**PROMPT:**
Using the records below, report how many lines include "your", and give no more than the number.

[Collected data]

--*--

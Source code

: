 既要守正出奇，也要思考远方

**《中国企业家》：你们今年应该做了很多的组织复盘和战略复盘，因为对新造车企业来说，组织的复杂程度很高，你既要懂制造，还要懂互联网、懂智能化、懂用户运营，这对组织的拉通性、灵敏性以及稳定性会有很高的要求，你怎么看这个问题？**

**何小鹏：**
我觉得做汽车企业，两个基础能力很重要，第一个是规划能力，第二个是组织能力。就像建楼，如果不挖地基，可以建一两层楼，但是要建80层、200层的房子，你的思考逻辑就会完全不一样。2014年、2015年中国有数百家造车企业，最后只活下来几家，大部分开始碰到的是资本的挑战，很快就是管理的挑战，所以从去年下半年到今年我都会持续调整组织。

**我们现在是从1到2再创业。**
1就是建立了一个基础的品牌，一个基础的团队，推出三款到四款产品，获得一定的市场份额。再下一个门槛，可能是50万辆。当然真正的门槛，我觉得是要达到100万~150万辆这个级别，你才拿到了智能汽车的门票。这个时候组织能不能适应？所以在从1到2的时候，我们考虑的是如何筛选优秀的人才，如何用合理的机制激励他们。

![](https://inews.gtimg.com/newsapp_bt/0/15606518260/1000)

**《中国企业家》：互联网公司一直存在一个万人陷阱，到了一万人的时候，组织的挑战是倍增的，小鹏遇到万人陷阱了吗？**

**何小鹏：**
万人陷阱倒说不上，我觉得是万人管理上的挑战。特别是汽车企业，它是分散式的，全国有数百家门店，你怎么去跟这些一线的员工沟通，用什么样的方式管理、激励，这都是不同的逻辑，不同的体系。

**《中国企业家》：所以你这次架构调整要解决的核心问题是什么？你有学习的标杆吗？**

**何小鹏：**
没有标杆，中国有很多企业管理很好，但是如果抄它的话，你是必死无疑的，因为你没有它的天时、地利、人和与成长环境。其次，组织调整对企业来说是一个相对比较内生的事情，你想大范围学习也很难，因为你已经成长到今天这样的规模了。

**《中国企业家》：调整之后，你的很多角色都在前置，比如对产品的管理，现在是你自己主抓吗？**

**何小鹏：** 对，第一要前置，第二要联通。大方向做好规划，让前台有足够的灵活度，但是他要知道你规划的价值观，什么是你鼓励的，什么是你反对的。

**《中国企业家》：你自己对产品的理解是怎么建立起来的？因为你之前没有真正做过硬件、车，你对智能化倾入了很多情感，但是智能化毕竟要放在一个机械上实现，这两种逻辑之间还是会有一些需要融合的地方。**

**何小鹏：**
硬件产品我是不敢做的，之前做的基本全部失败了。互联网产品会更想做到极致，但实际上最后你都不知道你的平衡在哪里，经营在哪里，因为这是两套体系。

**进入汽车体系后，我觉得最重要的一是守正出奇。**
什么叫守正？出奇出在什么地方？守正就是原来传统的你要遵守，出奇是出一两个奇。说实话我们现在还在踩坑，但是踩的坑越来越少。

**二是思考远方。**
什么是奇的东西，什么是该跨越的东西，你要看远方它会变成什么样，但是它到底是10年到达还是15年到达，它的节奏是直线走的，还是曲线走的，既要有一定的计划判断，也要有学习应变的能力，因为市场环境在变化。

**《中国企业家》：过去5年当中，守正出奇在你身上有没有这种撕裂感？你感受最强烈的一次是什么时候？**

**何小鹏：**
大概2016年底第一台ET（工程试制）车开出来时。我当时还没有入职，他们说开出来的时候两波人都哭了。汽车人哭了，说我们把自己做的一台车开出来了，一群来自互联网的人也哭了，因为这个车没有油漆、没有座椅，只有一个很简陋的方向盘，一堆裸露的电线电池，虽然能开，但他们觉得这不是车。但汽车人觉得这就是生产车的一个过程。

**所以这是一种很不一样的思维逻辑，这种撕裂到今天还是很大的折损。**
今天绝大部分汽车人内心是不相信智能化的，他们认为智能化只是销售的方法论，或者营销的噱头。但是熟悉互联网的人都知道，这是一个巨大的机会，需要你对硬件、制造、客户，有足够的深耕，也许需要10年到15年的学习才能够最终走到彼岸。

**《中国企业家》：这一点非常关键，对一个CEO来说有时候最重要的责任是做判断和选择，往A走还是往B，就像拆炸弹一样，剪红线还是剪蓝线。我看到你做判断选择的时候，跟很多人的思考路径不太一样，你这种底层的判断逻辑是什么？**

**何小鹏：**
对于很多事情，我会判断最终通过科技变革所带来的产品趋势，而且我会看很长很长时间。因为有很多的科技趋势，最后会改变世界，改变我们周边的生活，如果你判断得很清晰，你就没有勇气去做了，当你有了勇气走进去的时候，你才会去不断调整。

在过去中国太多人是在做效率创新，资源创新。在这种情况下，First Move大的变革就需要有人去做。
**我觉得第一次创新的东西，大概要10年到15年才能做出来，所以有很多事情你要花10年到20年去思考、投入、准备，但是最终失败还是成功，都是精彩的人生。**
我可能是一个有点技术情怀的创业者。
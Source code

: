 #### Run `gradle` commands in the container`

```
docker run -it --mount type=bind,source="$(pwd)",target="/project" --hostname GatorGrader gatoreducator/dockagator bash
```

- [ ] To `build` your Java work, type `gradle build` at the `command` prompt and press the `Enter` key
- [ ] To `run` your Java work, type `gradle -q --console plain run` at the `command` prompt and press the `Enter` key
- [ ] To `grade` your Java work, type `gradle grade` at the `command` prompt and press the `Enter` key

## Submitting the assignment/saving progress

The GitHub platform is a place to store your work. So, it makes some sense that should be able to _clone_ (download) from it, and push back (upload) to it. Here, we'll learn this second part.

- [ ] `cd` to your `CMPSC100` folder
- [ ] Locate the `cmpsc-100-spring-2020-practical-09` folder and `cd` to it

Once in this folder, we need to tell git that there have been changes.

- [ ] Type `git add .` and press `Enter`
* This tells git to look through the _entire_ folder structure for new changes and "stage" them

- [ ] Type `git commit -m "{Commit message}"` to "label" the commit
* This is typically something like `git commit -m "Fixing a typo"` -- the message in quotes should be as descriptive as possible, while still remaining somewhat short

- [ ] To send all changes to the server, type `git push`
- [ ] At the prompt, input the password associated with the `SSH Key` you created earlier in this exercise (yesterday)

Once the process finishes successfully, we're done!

--*--

**EXPECTED OUTPUT:**
5